Your goal: If you see a picture in the data below, omit it and copy the rest exactly.

□ □ □ □

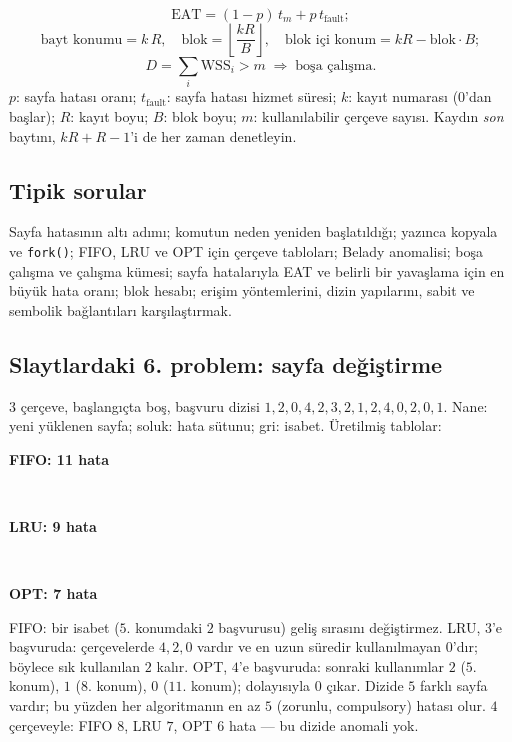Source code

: \documentclass[11pt,a4paper]{article}
\newcommand{\cmd}[1]{\texttt{#1}}
\begin{document}
\begin{keyidea}
\[
\text{EAT} = (1-p)\,t_m + p\,t_{\text{fault}};
\]
\[
\text{bayt konumu} = k\,R, \quad \text{blok} = \left\lfloor \frac{kR}{B} \right\rfloor, \quad \text{blok içi konum} = kR - \text{blok}\cdot B;
\]
\[
D = \sum_i \text{WSS}_i > m \;\Rightarrow\; \text{boşa çalışma}.
\]
$p$: sayfa hatası oranı; $t_{\text{fault}}$: sayfa hatası hizmet süresi; $k$: kayıt numarası ($0$'dan başlar); $R$: kayıt boyu; $B$: blok boyu; $m$: kullanılabilir çerçeve sayısı. Kaydın \emph{son} baytını, $kR + R - 1$'i de her zaman denetleyin.
\end{keyidea}

\subsection*{Tipik sorular}
Sayfa hatasının altı adımı; komutun neden yeniden başlatıldığı; yazınca kopyala ve \cmd{fork()}; FIFO, LRU ve OPT için çerçeve tabloları; Belady anomalisi; boşa çalışma ve çalışma kümesi; sayfa hatalarıyla EAT ve belirli bir yavaşlama için en büyük hata oranı; blok hesabı; erişim yöntemlerini, dizin yapılarını, sabit ve sembolik bağlantıları karşılaştırmak.

\subsection{Slaytlardaki 6. problem: sayfa değiştirme}
$3$ çerçeve, başlangıçta boş, başvuru dizisi $1, 2, 0, 4, 2, 3, 2, 1, 2, 4, 0, 2, 0, 1$. Nane: yeni yüklenen sayfa; soluk: hata sütunu; gri: isabet. Üretilmiş tablolar:

\begin{center}
\begin{minipage}{\linewidth}\centering\textbf{FIFO: 11 hata}\\[0.2em]\end{minipage}\\[0.8em]
\begin{minipage}{\linewidth}\centering\textbf{LRU: 9 hata}\\[0.2em]\end{minipage}\\[0.8em]
\begin{minipage}{\linewidth}\centering\textbf{OPT: 7 hata}\\[0.2em]\end{minipage}
\end{center}
FIFO: bir isabet ($5$. konumdaki $2$ başvurusu) geliş sırasını değiştirmez. LRU, $3$'e başvuruda: çerçevelerde $4, 2, 0$ vardır ve en uzun süredir kullanılmayan $0$'dır; böylece sık kullanılan $2$ kalır. OPT, $4$'e başvuruda: sonraki kullanımlar $2$ ($5$. konum), $1$ ($8$. konum), $0$ ($11$. konum); dolayısıyla $0$ çıkar. Dizide $5$ farklı sayfa vardır; bu yüzden her algoritmanın en az $5$ (zorunlu, compulsory) hatası olur. $4$ çerçeveyle: FIFO $8$, LRU $7$, OPT $6$ hata --- bu dizide anomali yok.
\end{document}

□ □ □ □

Task solution:
Source code

: \documentclass[11pt,a4paper]{article}
\newcommand{\cmd}[1]{\texttt{#1}}
\begin{document}
\begin{keyidea}
\[
\text{EAT} = (1-p)\,t_m + p\,t_{\text{fault}};
\]
\[
\text{bayt konumu} = k\,R, \quad \text{blok} = \left\lfloor \frac{kR}{B} \right\rfloor, \quad \text{blok içi konum} = kR - \text{blok}\cdot B;
\]
\[
D = \sum_i \text{WSS}_i > m \;\Rightarrow\; \text{boşa çalışma}.
\]
$p$: sayfa hatası oranı; $t_{\text{fault}}$: sayfa hatası hizmet süresi; $k$: kayıt numarası ($0$'dan başlar); $R$: kayıt boyu; $B$: blok boyu; $m$: kullanılabilir çerçeve sayısı. Kaydın \emph{son} baytını, $kR + R - 1$'i de her zaman denetleyin.
\end{keyidea}

\subsection*{Tipik sorular}
Sayfa hatasının altı adımı; komutun neden yeniden başlatıldığı; yazınca kopyala ve \cmd{fork()}; FIFO, LRU ve OPT için çerçeve tabloları; Belady anomalisi; boşa çalışma ve çalışma kümesi; sayfa hatalarıyla EAT ve belirli bir yavaşlama için en büyük hata oranı; blok hesabı; erişim yöntemlerini, dizin yapılarını, sabit ve sembolik bağlantıları karşılaştırmak.

\subsection{Slaytlardaki 6. problem: sayfa değiştirme}
$3$ çerçeve, başlangıçta boş, başvuru dizisi $1, 2, 0, 4, 2, 3, 2, 1, 2, 4, 0, 2, 0, 1$. Nane: yeni yüklenen sayfa; soluk: hata sütunu; gri: isabet. Üretilmiş tablolar:

\begin{center}
\begin{minipage}{\linewidth}\centering\textbf{FIFO: 11 hata}\\[0.2em]\end{minipage}\\[0.8em]
\begin{minipage}{\linewidth}\centering\textbf{LRU: 9 hata}\\[0.2em]\end{minipage}\\[0.8em]
\begin{minipage}{\linewidth}\centering\textbf{OPT: 7 hata}\\[0.2em]\end{minipage}
\end{center}
FIFO: bir isabet ($5$. konumdaki $2$ başvurusu) geliş sırasını değiştirmez. LRU, $3$'e başvuruda: çerçevelerde $4, 2, 0$ vardır ve en uzun süredir kullanılmayan $0$'dır; böylece sık kullanılan $2$ kalır. OPT, $4$'e başvuruda: sonraki kullanımlar $2$ ($5$. konum), $1$ ($8$. konum), $0$ ($11$. konum); dolayısıyla $0$ çıkar. Dizide $5$ farklı sayfa vardır; bu yüzden her algoritmanın en az $5$ (zorunlu, compulsory) hatası olur. $4$ çerçeveyle: FIFO $8$, LRU $7$, OPT $6$ hata --- bu dizide anomali yok.
\end{document}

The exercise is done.